PROVIDED DATA Start Marker
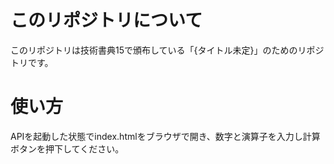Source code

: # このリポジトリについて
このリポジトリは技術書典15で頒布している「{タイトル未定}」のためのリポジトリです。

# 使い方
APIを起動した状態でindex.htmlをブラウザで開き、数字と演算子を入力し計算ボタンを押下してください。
PROVIDED DATA End Marker
PROVIDED DATA Start Marker
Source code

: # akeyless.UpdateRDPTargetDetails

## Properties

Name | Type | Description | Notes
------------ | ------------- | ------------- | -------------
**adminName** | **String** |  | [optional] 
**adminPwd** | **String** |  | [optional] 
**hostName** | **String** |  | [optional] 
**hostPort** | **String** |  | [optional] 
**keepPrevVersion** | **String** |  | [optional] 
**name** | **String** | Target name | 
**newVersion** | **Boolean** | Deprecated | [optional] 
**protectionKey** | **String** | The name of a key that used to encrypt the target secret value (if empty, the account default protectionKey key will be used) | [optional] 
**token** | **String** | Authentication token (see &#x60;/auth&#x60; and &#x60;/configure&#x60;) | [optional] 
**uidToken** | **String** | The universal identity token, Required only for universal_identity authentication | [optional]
PROVIDED DATA End Marker
■ **EXERCISE DETAILS**
Those lines of the records that contain the string "optional" should be identified and copied.

■ **WRITTEN RESPONSE**
**adminName** | **String** |  | [optional] 
**adminPwd** | **String** |  | [optional] 
**hostName** | **String** |  | [optional] 
**hostPort** | **String** |  | [optional] 
**keepPrevVersion** | **String** |  | [optional] 
**newVersion** | **Boolean** | Deprecated | [optional] 
**protectionKey** | **String** | The name of a key that used to encrypt the target secret value (if empty, the account default protectionKey key will be used) | [optional] 
**token** | **String** | Authentication token (see &#x60;/auth&#x60; and &#x60;/configure&#x60;) | [optional] 
**uidToken** | **String** | The universal identity token, Required only for universal_identity authentication | [optional]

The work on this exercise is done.